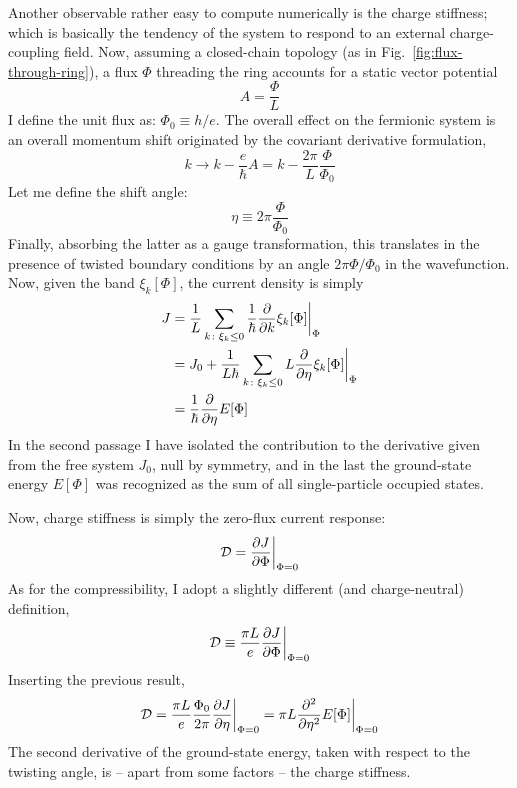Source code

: Another observable rather easy to compute numerically is the charge stiffness; which is basically the tendency of the system to respond to an external charge-coupling field. Now, assuming a closed-chain topology (as in Fig.~\ref{fig:flux-through-ring}), a flux $\Phi$ threading the ring accounts for a static vector potential
\[
	A = \frac{\Phi}{L}
\]
I define the unit flux as:	$\Phi_0 \equiv h/e$. The overall effect on the fermionic system is an overall momentum shift originated by the covariant derivative formulation,
\[
	k \to k - \frac{e}{\hbar} A = k - \frac{2\pi}{L} \frac{\Phi}{\Phi_0}
\]
Let me define the shift angle:
\[
	\eta \equiv 2\pi \frac{\Phi}{\Phi_0}
\]
Finally, absorbing the latter as a gauge transformation, this translates in the presence of twisted boundary conditions by an angle $2\pi \Phi/\Phi_0$ in the wavefunction. Now, given the band $\xi_k[\Phi]$, the current density is simply
\[
	\begin{aligned}
		J &= \frac{1}{L} \sum_{k \colon \xi_k \le 0} \frac{1}{\hbar} \pdv{}{k} \xi_k[\Phi] \bigg|_\Phi \\
		&= J_0 +  \frac{1}{L\hbar} \sum_{k \colon \xi_k \le 0} L \pdv{}{\eta} \xi_k[\Phi] \bigg|_\Phi \\
		&= \frac{1}{\hbar} \pdv{\eta} E[\Phi]
	\end{aligned}
\]
In the second passage I have isolated the contribution to the derivative given from the free system $J_0$, null by symmetry, and in the last the ground-state energy $E[\Phi]$ was recognized as the sum of all single-particle occupied states.

Now, charge stiffness is simply the zero-flux current response:
\[
	\mathcal{D} = \pdv{J}{\Phi} \bigg|_{\Phi=0}
\]
As for the compressibility, I adopt a slightly different (and charge-neutral) definition,
\begin{equation}\label{eq:charge-stiffness-definition}
	\mathcal{D} \equiv \frac{\pi L}{e} \pdv{J}{\Phi} \bigg|_{\Phi=0}
\end{equation}
Inserting the previous result,
\[
	\mathcal{D} = \frac{\pi L}{e} \frac{\Phi_0}{2\pi} \pdv{J}{\eta} \bigg|_{\Phi=0} = \pi L \pdv[2]{\eta} E[\Phi] \bigg|_{\Phi=0}
\]
The second derivative of the ground-state energy, taken with respect to the twisting angle, is -- apart from some factors -- the charge stiffness.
☆ ☆ ☆
### Brief
What lines of the material contain "charge"? Show them.

### Finished task
: Another observable rather easy to compute numerically is the charge stiffness; which is basically the tendency of the system to respond to an external charge-coupling field. Now, assuming a closed-chain topology (as in Fig.~\ref{fig:flux-through-ring}), a flux $\Phi$ threading the ring accounts for a static vector potential
Now, charge stiffness is simply the zero-flux current response:
As for the compressibility, I adopt a slightly different (and charge-neutral) definition,
\begin{equation}\label{eq:charge-stiffness-definition}
The second derivative of the ground-state energy, taken with respect to the twisting angle, is -- apart from some factors -- the charge stiffness.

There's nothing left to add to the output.